Autonomous pest control vehicles could become a valuable asset to farmers in the future as they create an opportunity for new intelligence and a way of managing pests in crop fields.

Kansas State University precision agricultural engineer Ajay Sharda says that small, robotic vehicles could identify sites of infestation, decide if it is beyond a critical level and whether it should be sprayed.

Currently, this technology is not ready for farmers, he said. “The component that is missing at this point is how do we infuse artificial intelligence to these machines.”

Specifically what’s missing, according to Sharda, is human eyes, intelligence, feelers, and knowledge—all important aspects if a farmer is considering placing many vehicles in the same field.

“I think these are technological innovations that need to be developed so we can present (this option) to our farming community,” Sharda said.

“When we are running one big sprayer it’s going to cover the entire field,” he added. But, “in the same 100 acres, if I’m running 20 small autonomous machines, I have to aggregate all that data on the fly to understand how I covered the entire field and how much pesticide I applied.”

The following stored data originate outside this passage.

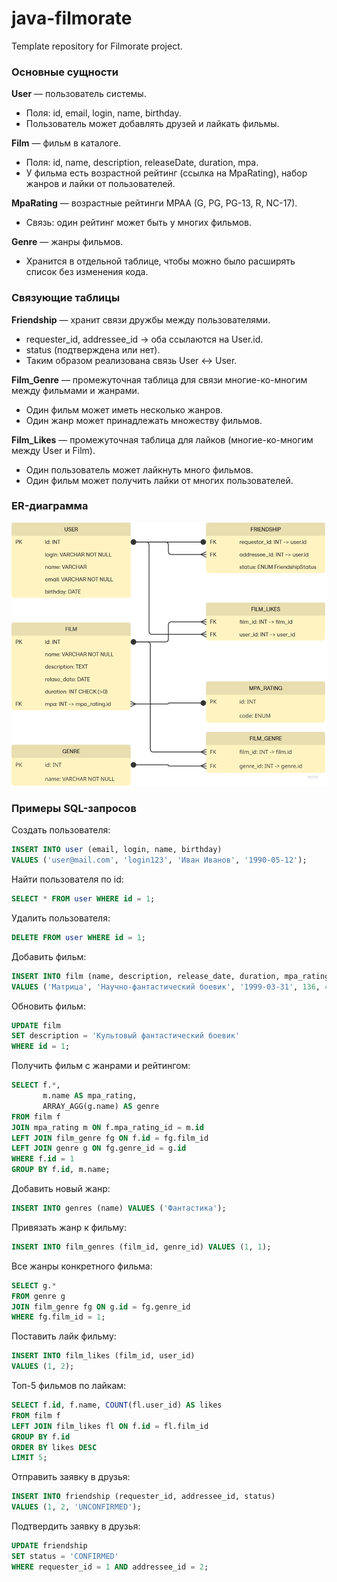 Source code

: # java-filmorate
Template repository for Filmorate project.

### Основные сущности

**User** — пользователь системы.
- Поля: id, email, login, name, birthday.
- Пользователь может добавлять друзей и лайкать фильмы.

**Film** — фильм в каталоге.
- Поля: id, name, description, releaseDate, duration, mpa.
- У фильма есть возрастной рейтинг (ссылка на MpaRating), набор жанров и лайки от пользователей.

**MpaRating** — возрастные рейтинги MPAA (G, PG, PG-13, R, NC-17).
- Связь: один рейтинг может быть у многих фильмов.

**Genre** — жанры фильмов.
- Хранится в отдельной таблице, чтобы можно было расширять список без изменения кода.

### Связующие таблицы

**Friendship** — хранит связи дружбы между пользователями.
- requester_id, addressee_id → оба ссылаются на User.id.
- status (подтверждена или нет).
- Таким образом реализована связь User ↔ User.

**Film_Genre** — промежуточная таблица для связи многие-ко-многим между фильмами и жанрами.
- Один фильм может иметь несколько жанров. 
- Один жанр может принадлежать множеству фильмов.

**Film_Likes** — промежуточная таблица для лайков (многие-ко-многим между User и Film).
- Один пользователь может лайкнуть много фильмов.
- Один фильм может получить лайки от многих пользователей.

### ER-диаграмма
![ER-диаграмма](filmorate_ER.png)

### Примеры SQL-запросов
Создать пользователя:
```sql 
INSERT INTO user (email, login, name, birthday)
VALUES ('user@mail.com', 'login123', 'Иван Иванов', '1990-05-12');
```
Найти пользователя по id:
```sql
SELECT * FROM user WHERE id = 1;
```
Удалить пользователя:
```sql
DELETE FROM user WHERE id = 1;
```
Добавить фильм:
```sql
INSERT INTO film (name, description, release_date, duration, mpa_rating_id)
VALUES ('Матрица', 'Научно-фантастический боевик', '1999-03-31', 136, 4);
```
Обновить фильм:
```sql
UPDATE film
SET description = 'Культовый фантастический боевик'
WHERE id = 1;
```
Получить фильм с жанрами и рейтингом:
```sql
SELECT f.*, 
       m.name AS mpa_rating, 
       ARRAY_AGG(g.name) AS genre
FROM film f
JOIN mpa_rating m ON f.mpa_rating_id = m.id
LEFT JOIN film_genre fg ON f.id = fg.film_id
LEFT JOIN genre g ON fg.genre_id = g.id
WHERE f.id = 1
GROUP BY f.id, m.name;
```
Добавить новый жанр:
```sql  
INSERT INTO genres (name) VALUES ('Фантастика');
```
Привязать жанр к фильму:
```sql
INSERT INTO film_genres (film_id, genre_id) VALUES (1, 1);
```
Все жанры конкретного фильма:
```sql
SELECT g.*
FROM genre g
JOIN film_genre fg ON g.id = fg.genre_id
WHERE fg.film_id = 1;
```
Поставить лайк фильму:
```sql
INSERT INTO film_likes (film_id, user_id) 
VALUES (1, 2);
```
Топ-5 фильмов по лайкам:
```sql
SELECT f.id, f.name, COUNT(fl.user_id) AS likes
FROM film f
LEFT JOIN film_likes fl ON f.id = fl.film_id
GROUP BY f.id
ORDER BY likes DESC
LIMIT 5;
```
Отправить заявку в друзья:
```sql
INSERT INTO friendship (requester_id, addressee_id, status)
VALUES (1, 2, 'UNCONFIRMED');
```
Подтвердить заявку в друзья:
```sql
UPDATE friendship
SET status = 'CONFIRMED'
WHERE requester_id = 1 AND addressee_id = 2;
```
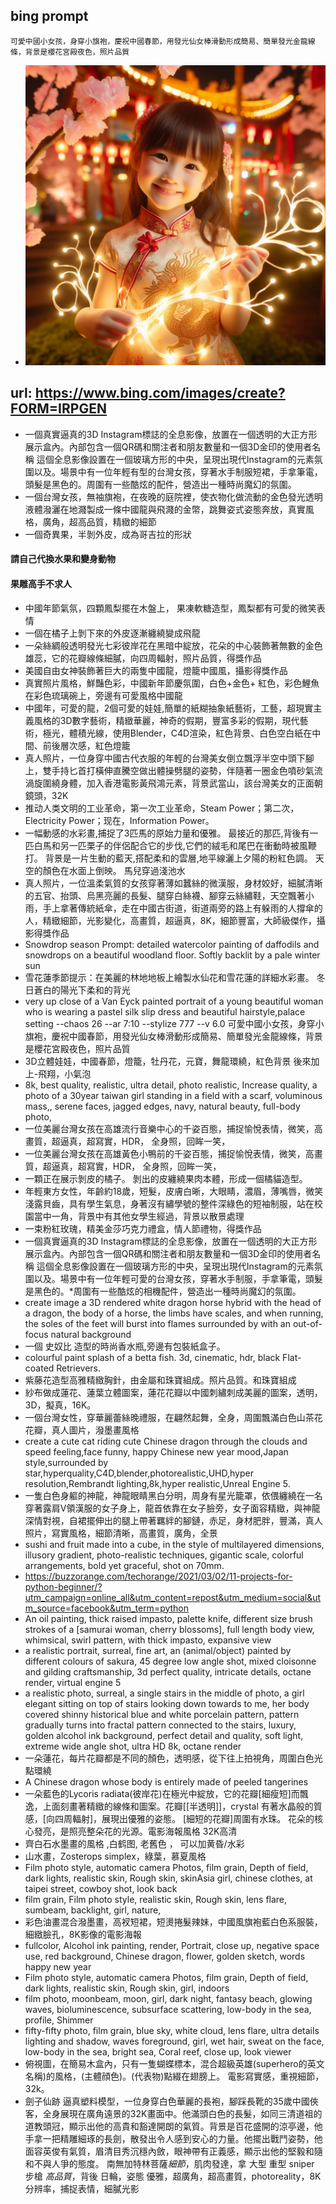 ## bing prompt
```
可愛中國小女孩，身穿小旗袍，慶祝中國春節，用發光仙女棒滑動形成簡易、簡單發光金龍線條，背景是櫻花宮殿夜色，照片品質
```
* ![girl](https://github.com/jumbokh/aigc-class/blob/main/images/girlDragon.jpg)
## url: https://www.bing.com/images/create?FORM=IRPGEN
* 一個真實逼真的3D Instagram標誌的全息影像，放置在一個透明的大正方形展示盒內。內部包含一個QR碼和關注者和朋友數量和一個3D金印的使用者名稱 <Shirley Li> 這個全息影像設置在一個玻璃方形的中央，呈現出現代Instagram的元素氛圍以及。場景中有一位年輕有型的台灣女孩，穿著水手制服短裙，手拿筆電，頭髮是黑色的。周圍有一些酷炫的配件，營造出一種時尚魔幻的氛圍。
* 一個台灣女孩，無袖旗袍，在夜晚的庭院裡，使衣物化做流動的金色發光透明液體潑灑在地濺製成一條中國龍與飛濺的金幣，跳舞姿式姿態奔放，真實風格，廣角，超高品質，精緻的細節
* 一個奇異果，半剝外皮，成為哥吉拉的形狀
#### 請自己代換水果和變身動物
#### 果雕高手不求人
* 中國年節氣氛，四顆鳳梨擺在木盤上， 果凍軟糖造型，鳳梨都有可愛的微笑表情
* 一個在橘子上剝下來的外皮逐漸纏繞變成飛龍
* 一朵絲綢般透明發光七彩彼岸花在黑暗中綻放，花朵的中心裝飾著無數的金色雄蕊，它的花瓣線條細膩，向四周輻射，照片品質，得獎作品
* 美國自由女神裝飾著巨大的兩隻中國龍，燈籠中國風，攝影得獎作品
* 真實照片風格，鮮豔色彩，中國新年節慶氛圍，白色+金色+ 紅色，彩色鯉魚在彩色琉璃碗上，旁邊有可愛風格中國龍
* 中國年，可愛的龍，2個可愛的娃娃,簡單的紙糊抽象紙藝術，工藝，超現實主義風格的3D數字藝術，精緻華麗，神奇的假期，豐富多彩的假期，現代藝術，極光，體積光線，使用Blender，C4D渲染，紅色背景、白色空白紙在中間、前後層次感，紅色燈籠
* 真人照片，一位身穿中國古代衣服的年輕的台灣美女倒立飄浮半空中頭下腳上，雙手持匕首打橫伸直騰空做出體操劈腿的姿勢，伴隨著一圈金色噴砂氣流渦旋圍繞身體，加入香港電影黃飛鴻元素，背景武當山，該台灣美女的正面朝鏡頭，32K
* 推动人类文明的工业革命，第一次工业革命，Steam Power；第二次，Electricity Power；现在，Information Power。
* 一幅動感的水彩畫,捕捉了3匹馬的原始力量和優雅。 最接近的那匹,背後有一匹白馬和另一匹栗子的伴侶配合它的步伐,它們的絨毛和尾巴在衝動時被風鞭打。 背景是一片生動的藍天,搭配柔和的雲層,地平線灑上夕陽的粉紅色調。 天空的顏色在水面上倒映。 馬兒穿過淺池水
* 真人照片，一位溫柔氣質的女孩穿著薄如蠶絲的微漢服，身材姣好，細膩清晰的五官、抬頭、烏黑亮麗的長髮、腿穿白絲襪、腳穿云絲繡鞋，天空飄著小雨，手上拿著傳統紙傘，走在中國古街道，街道兩旁的路上有躲雨的人撐傘的人，精緻細節，光影變化，高畫質，超逼真，8K，細節豐富，大師級傑作，攝影得獎作品
* Snowdrop season Prompt: detailed watercolor painting of daffodils and snowdrops on a beautiful woodland floor. Softly backlit by a pale winter sun
* 雪花蓮季節提示：在美麗的林地地板上繪製水仙花和雪花蓮的詳細水彩畫。 冬日蒼白的陽光下柔和的背光
* very up close of a Van Eyck painted portrait of a young beautiful woman who is wearing a pastel silk slip dress and beautiful hairstyle,palace setting --chaos 26 --ar 7:10 --stylize 777 --v 6.0
可愛中國小女孩，身穿小旗袍，慶祝中國春節，用發光仙女棒滑動形成簡易、簡單發光金龍線條，背景是櫻花宮殿夜色，照片品質
* 3D立體娃娃，中國春節，燈籠，牡丹花，元寶，舞龍環繞，紅色背景 後來加上-飛翔，小氣泡
* 8k, best quality, realistic, ultra detail, photo realistic, Increase quality, a photo of a 30year taiwan girl standing in a field with a scarf, voluminous mass,, serene faces, jagged edges, navy, natural beauty, full-body photo,
* 一位美麗台灣女孩在高雄流行音樂中心的千姿百態，捕捉愉悅表情，微笑，高畫質，超逼真，超寫實，HDR， 全身照，回眸一笑，
* 一位美麗台灣女孩在高雄黃色小鴨前的千姿百態，捕捉愉悅表情，微笑，高畫質，超逼真，超寫實，HDR， 全身照，回眸一笑，
* 一顆正在展示剝皮的橘子。 剝出的皮纏繞果肉本體，形成一個橘貓造型。
* 年輕東方女性，年齡約18歲，短髮，皮膚白晰，大眼睛，濃眉，薄嘴唇，微笑淺露貝齒，具有學生氣息，身著沒有繡學號的整件深綠色的短袖制服，站在校園當中一角，背景中有其他女學生經過，背景以散景處理
* 一束粉紅玫瑰，精美金莎巧克力禮盒，情人節禮物，得獎作品
* 一個真實逼真的3D Instagram標誌的全息影像，放置在一個透明的大正方形展示盒內。內部包含一個QR碼和關注者和朋友數量和一個3D金印的使用者名稱 <Shirley Li>這個全息影像設置在一個玻璃方形的中央，呈現出現代Instagram的元素氛圍以及。場景中有一位年輕可愛的台灣女孩，穿著水手制服，手拿筆電，頭髮是黑色的。*周圍有一些酷炫的相機配件，營造出一種時尚魔幻的氛圍。
* create image a 3D rendered white dragon horse hybrid with the head of a dragon, the body of a horse, the limbs have scales, and when running, the soles of the feet will burst into flames surrounded by with an out-of-focus natural background
* 一個 史奴比 造型的時尚香水瓶,旁邊有包裝紙盒子。
* colourful paint splash of a betta fish. 3d, cinematic, hdr, black Flat-coated Retrievers.
* 紫藤花造型高雅精緻胸針，由金屬和珠寶組成。照片品質。和珠寶組成
* 紗布做成蓮花、蓮葉立體圖案，蓮花花瓣以中國刺繡刺成美麗的圖案，透明，3D，擬真，16K。
* 一個台灣女性，穿華麗蕾絲晚禮服，在翩然起舞，全身，周圍飄滿白色山茶花花瓣，真人圖片，潑墨畫風格
* create a cute cat riding cute Chinese dragon through the clouds and speed feeling,face funny, happy Chinese new year mood,Japan style,surrounded by star,hyperquality,C4D,blender,photorealistic,UHD,hyper resolution,Rembrandt lighting,8k,hyper realistic,Unreal Engine 5.
* 一隻白色身軀的神龍，神龍眼睛黑白分明，周身有星光籠罩，依偎纏繞在一名穿著露肩V領漢服的女子身上，龍首依靠在女子臉旁，女子面容精緻，與神龍深情對視，自裙擺伸出的腿上帶著羈絆的腳鏈，赤足，身材肥胖，豐滿，真人照片，寫實風格，細節清晰，高畫質，廣角，全景
* sushi and fruit made into a cube, in the style of multilayered dimensions, illusory gradient, photo-realistic techniques, gigantic scale, colorful arrangements, bold yet graceful, shot on 70mm.
* https://buzzorange.com/techorange/2021/03/02/11-projects-for-python-beginner/?utm_campaign=online_all&utm_content=repost&utm_medium=social&utm_source=facebook&utm_term=python
* An oil painting, thick raised impasto, palette knife, different size brush strokes of a [samurai woman, cherry blossoms], full length body view, whimsical, swirl pattern, with thick impasto, expansive view
* a realistic portrait, surreal, fine art, an (animal/object) painted by different colours of sakura, 45 degree low angle shot, mixed cloisonne and gilding craftsmanship, 3d perfect quality, intricate details, octane render, virtual engine 5
* a realistic photo, surreal, a single stairs in the middle of photo, a girl elegant sitting on top of stairs looking down towards to me, her body covered shinny historical blue and white porcelain pattern, pattern gradually turns into fractal pattern connected to the stairs, luxury, golden alcohol ink background, perfect detail and quality, soft light, extreme wide angle shot, ultra HD 8k, octane render
* 一朵蓮花，每片花瓣都是不同的顏色，透明感，從下往上拍視角，周圍白色光點環繞
* A Chinese dragon whose body is entirely made of peeled tangerines
* 一朵藍色的Lycoris radiata(彼岸花)在極光中綻放，它的花瓣[細瘦短]而飄逸，上面刻畫著精緻的線條和圖案。花瓣[[半透明]]，crystal 有著水晶般的質感，[向四周輻射]，展現出優雅的姿態。 [細短的花瓣]周圍有水珠。 花朵的核心發亮，是照亮整朵花的光源。電影海報風格 32K高清
* 齊白石水墨畫的風格 ,白鹤图, 老舊色 ， 可以加黄昏/水彩
* 山水畫，Zosterops simplex，綠葉，慕夏風格
* Film photo style, automatic camera Photos, film grain, Depth of field, dark lights, realistic skin, Rough skin, skinAsia girl, chinese clothes, at taipei street, cowboy shot, look back
* film grain, Film photo style, realistic skin, Rough skin, lens flare, sumbeam, backlight, girl, nature,
* 彩色油畫混合潑墨畫，高衩短裙，短燙捲髮辣妹，中國風旗袍藍白色系服裝，細緻臉孔，8K影像的電影海報
* fullcolor, Alcohol ink painting, render, Portrait, close up, negative space use, red background, Chinese dragon, flower, golden sketch, words happy new year
* Film photo style, automatic camera Photos, film grain, Depth of field, dark lights, realistic skin, Rough skin, girl, indoors
* film photo, moonbeam, moon, girl, dark night, fantasy beach, glowing waves, bioluminescence, subsurface scattering, low-body in the sea, profile, Shimmer
* fifty-fifty photo, film grain, blue sky, white cloud, lens flare, ultra details lighting and shadow, waves foreground, girl, wet hair, sweat on the face, low-body in the sea, bright sea, Coral reef, close up, look viewer
* 俯視圖，在簡易木盒內，只有一隻蝴蝶標本，混合超級英雄(superhero的英文名稱)的風格，(主體顔色)。(代表物)點綴在翅膀上。 電影寫實感，重視細節，32k。
* 劍子仙跡
逼真塑料模型，一位身穿白色華麗的長袍，腳踩長靴的35歲中國俠客，全身展現在廣角遠景的32K畫面中。他滿頭白色的長髮，如同三清道祖的道教頭冠，顯示出他的高貴和豁達開朗的氣質。背景是百花盛開的涼亭邊，他手拿一把精雕細琢的長劍，散發出令人感到安心的力量。他擺出戰鬥姿勢，他面容英俊有氣質，眉清目秀沉穩內斂，眼神帶有正義感，顯示出他的堅毅和隨和不與人爭的態度。
南無加特林菩薩$細節$，肌肉發達，拿 大型 重型 sniper 步槍 $高品質$，背後 日輪，姿態 優雅，超廣角，超高畫質，photoreality，8K分辨率，捕捉表情，細膩光影
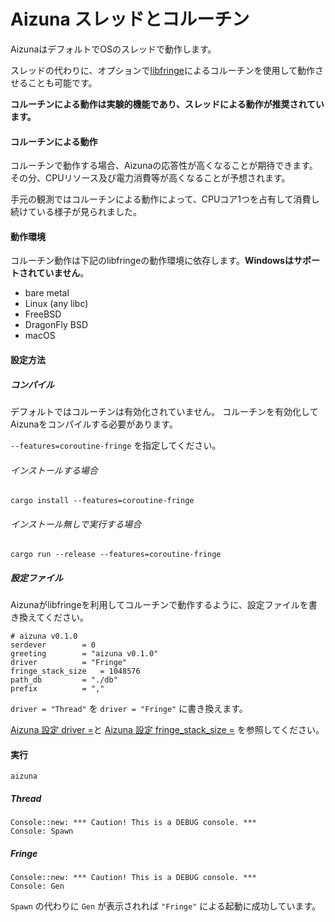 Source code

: # Aizuna スレッドとコルーチン
AizunaはデフォルトでOSのスレッドで動作します。

スレッドの代わりに、オプションで[libfringe][libfringe]によるコルーチンを使用して動作させることも可能です。

**コルーチンによる動作は実験的機能であり、スレッドによる動作が推奨されています。**

#### コルーチンによる動作
コルーチンで動作する場合、Aizunaの応答性が高くなることが期待できます。
その分、CPUリソース及び電力消費等が高くなることが予想されます。

手元の観測ではコルーチンによる動作によって、CPUコア1つを占有して消費し続けている様子が見られました。

#### 動作環境
コルーチン動作は下記のlibfringeの動作環境に依存します。**Windowsはサポートされていません**。

* bare metal
* Linux (any libc)
* FreeBSD
* DragonFly BSD
* macOS

#### 設定方法
##### コンパイル
デフォルトではコルーチンは有効化されていません。
コルーチンを有効化してAizunaをコンパイルする必要があります。

`--features=coroutine-fringe` を指定してください。

###### インストールする場合
```shell
cargo install --features=coroutine-fringe
```

###### インストール無しで実行する場合
```shell
cargo run --release --features=coroutine-fringe
```

##### 設定ファイル
Aizunaがlibfringeを利用してコルーチンで動作するように、設定ファイルを書き換えてください。

```
# aizuna v0.1.0
serdever        = 0
greeting        = "aizuna v0.1.0"
driver          = "Fringe"
fringe_stack_size   = 1048576
path_db         = "./db"
prefix          = ","
```

`driver = "Thread"` を `driver = "Fringe"` に書き換えます。

[Aizuna 設定 driver =][Aizuna 設定 設定ファイル driver =]と
[Aizuna 設定 fringe_stack_size =][Aizuna 設定 設定ファイル fringe_stack_size =]
を参照してください。

#### 実行
```shell
aizuna
```

##### Thread
```
Console::new: *** Caution! This is a DEBUG console. ***
Console: Spawn
```

##### Fringe
```
Console::new: *** Caution! This is a DEBUG console. ***
Console: Gen
```

`Spawn` の代わりに `Gen` が表示されれば `"Fringe"` による起動に成功しています。

[libfringe]:https://github.com/edef1c/libfringe
[Aizuna 設定]:./aizuna_config.html
[Aizuna 設定 設定ファイル]:./aizuna_config.html#設定ファイル
[Aizuna 設定 設定ファイル driver =]:./aizuna_config.html#driver-
[Aizuna 設定 設定ファイル fringe_stack_size =]:./aizuna_config.html#fringe_stack_size-
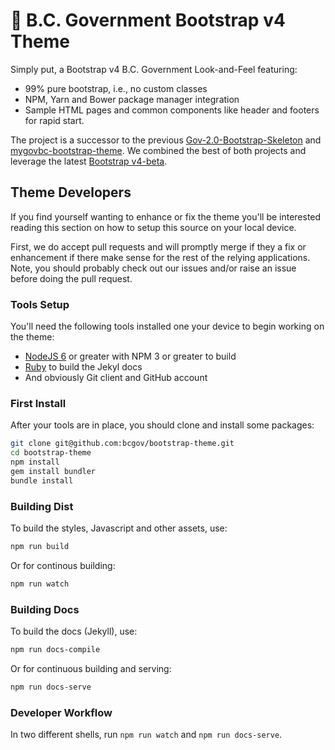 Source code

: # 🚀 B.C. Government Bootstrap v4 Theme

Simply put, a Bootstrap v4 B.C. Government Look-and-Feel featuring:
- 99% pure bootstrap, i.e., no custom classes
- NPM, Yarn and Bower package manager integration
- Sample HTML pages and common components like header and footers for rapid start.

The project is a successor to the previous [Gov-2.0-Bootstrap-Skeleton](https://github.com/bcgov/Gov-2.0-Bootstrap-Skeleton) 
and [mygovbc-bootstrap-theme](https://github.com/bcgov/mygovbc-bootstrap-theme).  We combined the best of both projects 
and leverage the latest [Bootstrap v4-beta](http://getbootstrap.com/).

## Theme Developers

If you find yourself wanting to enhance or fix the theme you'll be interested reading this section on how to setup this 
source on your local device.

First, we do accept pull requests and will promptly merge if they a fix or enhancement if there make sense for the rest
of the relying applications.  Note, you should probably check out our issues and/or raise an issue before doing the pull
request.

### Tools Setup

You'll need the following tools installed one your device to begin working on the theme:

- [NodeJS 6](https://nodejs.org/en/) or greater with NPM 3 or greater to build
- [Ruby](https://www.ruby-lang.org/en/downloads/) to build the Jekyl docs
- And obviously Git client and GitHub account

### First Install

After your tools are in place, you should clone and install some packages:

```bash
git clone git@github.com:bcgov/bootstrap-theme.git
cd bootstrap-theme
npm install
gem install bundler
bundle install
```

### Building Dist

To build the styles, Javascript and other assets, use:

```bash
npm run build
```

Or for continous building:

```bash
npm run watch
```

### Building Docs

To build the docs (Jekyll), use:

```bash
npm run docs-compile
``` 

Or for continuous building and serving:

```bash
npm run docs-serve
```

### Developer Workflow

In two different shells, run `npm run watch` and `npm run docs-serve`.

Sharda said that when observing crops, he looks from the top to the bottom even though most crop infestations start from the middle or bottom. Autonomous vehicles have the ability to view the crop from the bottom to middle section.

“By spraying inside (the canopy), I have a microclimate that has lesser wind effect… and is a little bit cooler and damp,” Sharda said.

The vehicles can also spray much closer to the crop, allowing it to be more site specific on the plant.

“If I am spraying site specific, I’m saving a lot of chemical, which means costs are down” and the potential for those chemicals to reach nearby water bodies also is decreased, according to Sharda.

He said autonomous vehicles will have the ability to catch an infestation at the right time and be able to treat it before it damages a portion of the field.

“There are a lot of benefits from the standpoint of the environment and saving dollars,” Sharda said.